Frederic Gaillard, Lectra

Frederic Gaillard, Lectra

  • Autor: Redakcja Biznesmeblowy.pl
  • 14 paź 2019 06:22 (aktualizacja: 19 paź 2019 10:31)

Jaka będzie cyfrowa przyszłość meblarstwa?

O nowoczesnych rozwiązaniach technologicznych dla producentów mebli tapicerowanych, rozwoju przemysłu 4.0 w Europie i Azji, a także o planach rozwojowych firmy Lectra – mówi Frederic Gaillard, wiceprezes ds. marketingu produktowego z firmy Lectra.

Jak wygląda obecnie zapotrzebowanie na systemy optymalizacji w produkcji mebli tapicerowanych? Czy jest to obiecująca branża z punktu widzenia firmy Lectra?

Obsługujemy obecnie trzy segmenty rynku. Jesteśmy w branży motoryzacyjnej, w branży mody, a branża mebli tapicerowanych jest naszym trzecim głównym rynkiem. Trzeba przyznać, że nie jest on szczególnie zaawansowany jeśli chodzi o digitalizację oraz optymalizację produkcji. Oznacza to, że z pewnością ma on duży potencjał, ponieważ wciąż są klienci, którzy przechodzą na technologię cyfrową, są przedsiębiorcy, którzy w miejsce ręcznych krajarek kupują automatyczne cuttery. Następnym krokiem dla tych klientów będzie na pewno optymalizacja pozostałych systemów. Potencjał jest, przed nami jednak długa droga, zanim branża zostanie w pełni zautomatyzowana i zoptymalizowana. Nie twierdzę, że wszyscy klienci meblowi nie wiedzą, jak do tego podejść. Mamy kilku dużych klientów, także wśród francuskich producentów, którzy posiadają już wiele systemów komputerowych, więc krajobraz pod tym względem jest naprawdę zróżnicowany. Jest niewielu producentów mebli, którzy są tak naprawdę zaawansowani w tym temacie, którzy używają systemów cyfrowych, wykorzystują systemy ERP do planowania zasobów przedsiębiorstwa. ERP to taka iskra zapalająca proces cyfryzacji. Niektórzy klienci, a wśród nich również wielcy producenci, już posiadają i pracują z rozwiązaniami cyfrowymi, więc są oni tą bardziej zaawansowaną częścią rynku mebli. Z drugiej strony, na pewno w porównaniu do motoryzacji lub rynku odzieżowego, są jeszcze daleko w tyle.

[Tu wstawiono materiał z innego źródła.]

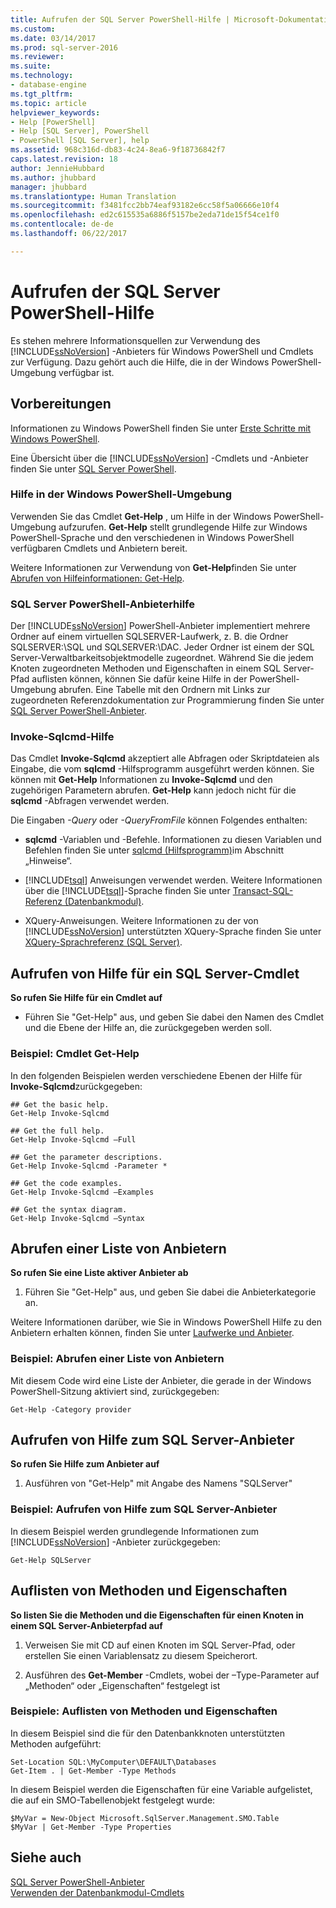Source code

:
 ```yaml
---
title: Aufrufen der SQL Server PowerShell-Hilfe | Microsoft-Dokumentation
ms.custom: 
ms.date: 03/14/2017
ms.prod: sql-server-2016
ms.reviewer: 
ms.suite: 
ms.technology:
- database-engine
ms.tgt_pltfrm: 
ms.topic: article
helpviewer_keywords:
- Help [PowerShell]
- Help [SQL Server], PowerShell
- PowerShell [SQL Server], help
ms.assetid: 968c316d-db83-4c24-8ea6-9f18736842f7
caps.latest.revision: 18
author: JennieHubbard
ms.author: jhubbard
manager: jhubbard
ms.translationtype: Human Translation
ms.sourcegitcommit: f3481fcc2bb74eaf93182e6cc58f5a06666e10f4
ms.openlocfilehash: ed2c615535a6886f5157be2eda71de15f54ce1f0
ms.contentlocale: de-de
ms.lasthandoff: 06/22/2017

---
```

# <a name="get-help-sql-server-powershell"></a>Aufrufen der SQL Server PowerShell-Hilfe
  Es stehen mehrere Informationsquellen zur Verwendung des [!INCLUDE[ssNoVersion](../../includes/ssnoversion-md.md)] -Anbieters für Windows PowerShell und Cmdlets zur Verfügung. Dazu gehört auch die Hilfe, die in der Windows PowerShell-Umgebung verfügbar ist.  
  
## <a name="before-you-begin"></a>Vorbereitungen  
 Informationen zu Windows PowerShell finden Sie unter [Erste Schritte mit Windows PowerShell](http://go.microsoft.com/fwlink/?LinkId=217083).  
  
 Eine Übersicht über die [!INCLUDE[ssNoVersion](../../includes/ssnoversion-md.md)] -Cmdlets und -Anbieter finden Sie unter [SQL Server PowerShell](../../relational-databases/scripting/sql-server-powershell.md).  
  
### <a name="help-in-the-windows-powershell-environment"></a>Hilfe in der Windows PowerShell-Umgebung  
 Verwenden Sie das Cmdlet **Get-Help** , um Hilfe in der Windows PowerShell-Umgebung aufzurufen. **Get-Help** stellt grundlegende Hilfe zur Windows PowerShell-Sprache und den verschiedenen in Windows PowerShell verfügbaren Cmdlets und Anbietern bereit.  
  
 Weitere Informationen zur Verwendung von **Get-Help**finden Sie unter [Abrufen von Hilfeinformationen: Get-Help](http://go.microsoft.com/fwlink/?LinkId=102136).  
  
### <a name="sql-server-powershell-provider-help"></a>SQL Server PowerShell-Anbieterhilfe  
 Der [!INCLUDE[ssNoVersion](../../includes/ssnoversion-md.md)] PowerShell-Anbieter implementiert mehrere Ordner auf einem virtuellen SQLSERVER-Laufwerk, z. B. die Ordner SQLSERVER:\SQL und SQLSERVER:\DAC. Jeder Ordner ist einem der SQL Server-Verwaltbarkeitsobjektmodelle zugeordnet. Während Sie die jedem Knoten zugeordneten Methoden und Eigenschaften in einem SQL Server-Pfad auflisten können, können Sie dafür keine Hilfe in der PowerShell-Umgebung abrufen. Eine Tabelle mit den Ordnern mit Links zur zugeordneten Referenzdokumentation zur Programmierung finden Sie unter [SQL Server PowerShell-Anbieter](../../relational-databases/scripting/sql-server-powershell-provider.md).  
  
### <a name="invoke-sqlcmd-help"></a>Invoke-Sqlcmd-Hilfe  
 Das Cmdlet **Invoke-Sqlcmd** akzeptiert alle Abfragen oder Skriptdateien als Eingabe, die vom **sqlcmd** -Hilfsprogramm ausgeführt werden können. Sie können mit **Get-Help** Informationen zu **Invoke-Sqlcmd** und den zugehörigen Parametern abrufen. **Get-Help** kann jedoch nicht für die **sqlcmd** -Abfragen verwendet werden.  
  
 Die Eingaben *-Query* oder *-QueryFromFile* können Folgendes enthalten:  
  
-   **sqlcmd** -Variablen und -Befehle. Informationen zu diesen Variablen und Befehlen finden Sie unter [sqlcmd (Hilfsprogramm)](../../tools/sqlcmd-utility.md)im Abschnitt „Hinweise“.  
  
-   [!INCLUDE[tsql](../../includes/tsql-md.md)] Anweisungen verwendet werden. Weitere Informationen über die [!INCLUDE[tsql](../../includes/tsql-md.md)]-Sprache finden Sie unter [Transact-SQL-Referenz &#40;Datenbankmodul&#41;](../../t-sql/transact-sql-reference-database-engine.md).  
  
-   XQuery-Anweisungen. Weitere Informationen zu der von [!INCLUDE[ssNoVersion](../../includes/ssnoversion-md.md)] unterstützten XQuery-Sprache finden Sie unter [XQuery-Sprachreferenz &#40;SQL Server&#41;](../../xquery/xquery-language-reference-sql-server.md).  
  
## <a name="get-help-for-a-sql-server-cmdlet"></a>Aufrufen von Hilfe für ein SQL Server-Cmdlet  
 **So rufen Sie Hilfe für ein Cmdlet auf**  
  
-   Führen Sie "Get-Help" aus, und geben Sie dabei den Namen des Cmdlet und die Ebene der Hilfe an, die zurückgegeben werden soll.  
  
### <a name="example-cmdlet-get-help"></a>Beispiel: Cmdlet Get-Help  
 In den folgenden Beispielen werden verschiedene Ebenen der Hilfe für **Invoke-Sqlcmd**zurückgegeben:  
  
```  
## Get the basic help.  
Get-Help Invoke-Sqlcmd  
  
## Get the full help.  
Get-Help Invoke-Sqlcmd –Full  
  
## Get the parameter descriptions.  
Get-Help Invoke-Sqlcmd -Parameter *  
  
## Get the code examples.  
Get-Help Invoke-Sqlcmd –Examples  
  
## Get the syntax diagram.  
Get-Help Invoke-Sqlcmd –Syntax  
```  
  
## <a name="get-a-list-of-providers"></a>Abrufen einer Liste von Anbietern  
 **So rufen Sie eine Liste aktiver Anbieter ab**  
  
1.  Führen Sie "Get-Help" aus, und geben Sie dabei die Anbieterkategorie an.  
  
 Weitere Informationen darüber, wie Sie in Windows PowerShell Hilfe zu den Anbietern erhalten können, finden Sie unter [Laufwerke und Anbieter](http://go.microsoft.com/fwlink/?LinkId=102137).  
  
### <a name="example-get-a-list-of-providers"></a>Beispiel: Abrufen einer Liste von Anbietern  
 Mit diesem Code wird eine Liste der Anbieter, die gerade in der Windows PowerShell-Sitzung aktiviert sind, zurückgegeben:  
  
```  
Get-Help -Category provider  
```  
  
## <a name="get-help-about-the-sql-server-provider"></a>Aufrufen von Hilfe zum SQL Server-Anbieter  
 **So rufen Sie Hilfe zum Anbieter auf**  
  
1.  Ausführen von "Get-Help" mit Angabe des Namens "SQLServer"  
  
### <a name="example-get-sql-server-provider-help"></a>Beispiel: Aufrufen von Hilfe zum SQL Server-Anbieter  
 In diesem Beispiel werden grundlegende Informationen zum [!INCLUDE[ssNoVersion](../../includes/ssnoversion-md.md)] -Anbieter zurückgegeben:  
  
```  
Get-Help SQLServer  
```  
  
## <a name="list-methods-and-properties"></a>Auflisten von Methoden und Eigenschaften  
 **So listen Sie die Methoden und die Eigenschaften für einen Knoten in einem SQL Server-Anbieterpfad auf**  
  
1.  Verweisen Sie mit CD auf einen Knoten im SQL Server-Pfad, oder erstellen Sie einen Variablensatz zu diesem Speicherort.  
  
2.  Ausführen des **Get-Member** -Cmdlets, wobei der –Type-Parameter auf „Methoden“ oder „Eigenschaften“ festgelegt ist  
  
### <a name="examples-listing-methods-and-properties"></a>Beispiele: Auflisten von Methoden und Eigenschaften  
 In diesem Beispiel sind die für den Datenbankknoten unterstützten Methoden aufgeführt:  
  
```  
Set-Location SQL:\MyComputer\DEFAULT\Databases  
Get-Item . | Get-Member -Type Methods  
```  
  
 In diesem Beispiel werden die Eigenschaften für eine Variable aufgelistet, die auf ein SMO-Tabellenobjekt festgelegt wurde:  
  
```  
$MyVar = New-Object Microsoft.SqlServer.Management.SMO.Table  
$MyVar | Get-Member -Type Properties  
```  
  
## <a name="see-also"></a>Siehe auch  
 [SQL Server PowerShell-Anbieter](../../relational-databases/scripting/sql-server-powershell-provider.md)   
 [Verwenden der Datenbankmodul-Cmdlets](../../relational-databases/scripting/use-the-database-engine-cmdlets.md)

Specjalnością firmy Lectra są tzw. zintegrowane rozwiązania między innymi dla przemysłu meblarskiego. Proszę wyjaśnić, co kryje się pod tym określeniem?

Nasze rozwiązanie to zestaw różnych programów i sprzętu, które umożliwiają współpracę różnym osobom na wielu poziomach. Jesteśmy w stanie połączyć ludzi pracujących przy prototypowaniu (na przykład z naszym oprogramowaniem do wirtualnego prototypowania), z tymi, którzy pracują na kolejnych etapach rozwoju produktu, aż do ludzi, którzy obsługują linie produkcyjne. Mówiąc krótko – zintegrowane rozwiązanie w naszym wydaniu to z jednej strony zdolność naszej oferty do łączenia się z innymi systemami informatycznymi, a z drugiej strony – do łączenia ludzi i usług w obrębie jednego zakładu produkującego meble.

Sprzedają Państwo maszyny zarówno na rynku europejskim, jak i w krajach azjatyckich, np. Chinach czy Japonii. Jaka jest specyfika tych rynków? Czy Azja łatwiej przyjmuje technologiczne nowości, czy wręcz przeciwnie?